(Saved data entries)

════════

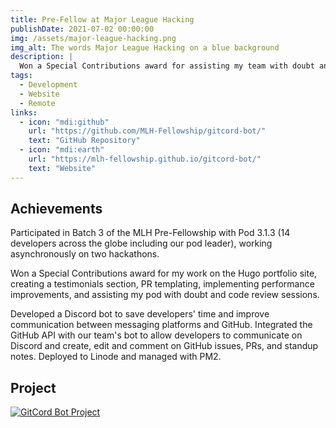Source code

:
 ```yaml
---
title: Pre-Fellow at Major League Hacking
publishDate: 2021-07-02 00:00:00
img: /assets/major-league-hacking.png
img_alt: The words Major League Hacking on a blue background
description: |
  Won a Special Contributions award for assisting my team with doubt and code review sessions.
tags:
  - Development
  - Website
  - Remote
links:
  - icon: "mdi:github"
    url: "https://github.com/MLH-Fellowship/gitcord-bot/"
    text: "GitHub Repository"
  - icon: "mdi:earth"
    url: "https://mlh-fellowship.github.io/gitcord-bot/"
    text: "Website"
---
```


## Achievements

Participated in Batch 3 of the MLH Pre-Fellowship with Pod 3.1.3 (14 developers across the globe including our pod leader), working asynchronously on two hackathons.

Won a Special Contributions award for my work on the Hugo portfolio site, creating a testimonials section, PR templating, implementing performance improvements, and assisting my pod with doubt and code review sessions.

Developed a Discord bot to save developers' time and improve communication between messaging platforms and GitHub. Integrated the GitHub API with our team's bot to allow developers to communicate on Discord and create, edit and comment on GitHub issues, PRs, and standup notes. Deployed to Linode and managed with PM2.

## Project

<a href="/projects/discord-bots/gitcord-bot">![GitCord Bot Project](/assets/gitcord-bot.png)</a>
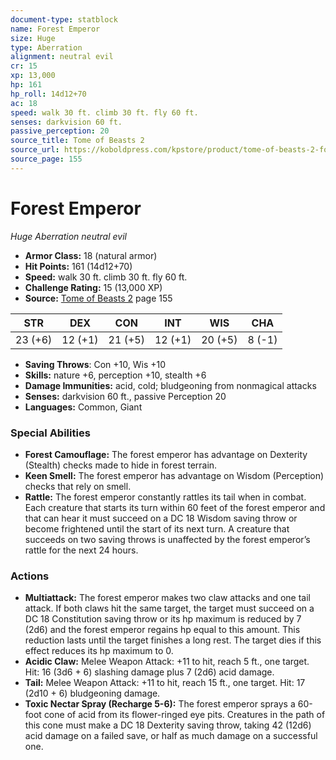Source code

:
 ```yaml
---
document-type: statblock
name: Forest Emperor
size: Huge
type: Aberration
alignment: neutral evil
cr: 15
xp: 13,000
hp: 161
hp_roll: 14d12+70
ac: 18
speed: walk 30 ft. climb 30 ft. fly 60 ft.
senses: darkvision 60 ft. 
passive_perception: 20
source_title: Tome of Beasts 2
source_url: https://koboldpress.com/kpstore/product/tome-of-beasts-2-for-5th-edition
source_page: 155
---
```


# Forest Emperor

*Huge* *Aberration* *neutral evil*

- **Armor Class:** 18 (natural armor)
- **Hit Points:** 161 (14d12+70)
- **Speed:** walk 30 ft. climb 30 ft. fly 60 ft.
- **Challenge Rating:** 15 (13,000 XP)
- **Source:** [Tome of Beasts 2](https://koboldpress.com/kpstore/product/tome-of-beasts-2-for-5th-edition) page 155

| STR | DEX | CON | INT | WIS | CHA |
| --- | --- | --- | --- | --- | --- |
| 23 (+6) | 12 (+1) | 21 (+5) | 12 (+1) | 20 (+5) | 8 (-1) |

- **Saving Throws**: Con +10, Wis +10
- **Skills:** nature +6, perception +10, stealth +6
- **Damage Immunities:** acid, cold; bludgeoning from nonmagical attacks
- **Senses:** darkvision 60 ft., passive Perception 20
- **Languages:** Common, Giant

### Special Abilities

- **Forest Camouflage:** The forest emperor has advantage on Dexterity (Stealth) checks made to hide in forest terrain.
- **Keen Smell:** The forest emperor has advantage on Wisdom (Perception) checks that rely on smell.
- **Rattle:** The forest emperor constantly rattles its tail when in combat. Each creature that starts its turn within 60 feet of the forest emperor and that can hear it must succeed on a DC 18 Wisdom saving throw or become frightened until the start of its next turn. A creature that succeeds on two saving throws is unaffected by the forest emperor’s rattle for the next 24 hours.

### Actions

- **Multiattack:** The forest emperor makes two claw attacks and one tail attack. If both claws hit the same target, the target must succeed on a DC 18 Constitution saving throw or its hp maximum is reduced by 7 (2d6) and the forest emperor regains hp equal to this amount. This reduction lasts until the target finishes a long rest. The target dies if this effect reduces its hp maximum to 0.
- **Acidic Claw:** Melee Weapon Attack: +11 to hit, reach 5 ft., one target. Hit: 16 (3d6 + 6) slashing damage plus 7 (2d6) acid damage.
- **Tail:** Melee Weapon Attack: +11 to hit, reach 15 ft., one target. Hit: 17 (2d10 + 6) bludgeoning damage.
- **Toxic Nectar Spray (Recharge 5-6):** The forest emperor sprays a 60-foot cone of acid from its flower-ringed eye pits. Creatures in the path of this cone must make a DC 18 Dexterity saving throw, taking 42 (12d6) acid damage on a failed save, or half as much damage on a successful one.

════════

▶ [WORK ITEM] Please report all lines in the entries where "reach" appears.

▶ [WRITTEN RESPONSE]
- **Acidic Claw:** Melee Weapon Attack: +11 to hit, reach 5 ft., one target. Hit: 16 (3d6 + 6) slashing damage plus 7 (2d6) acid damage.
- **Tail:** Melee Weapon Attack: +11 to hit, reach 15 ft., one target. Hit: 17 (2d10 + 6) bludgeoning damage.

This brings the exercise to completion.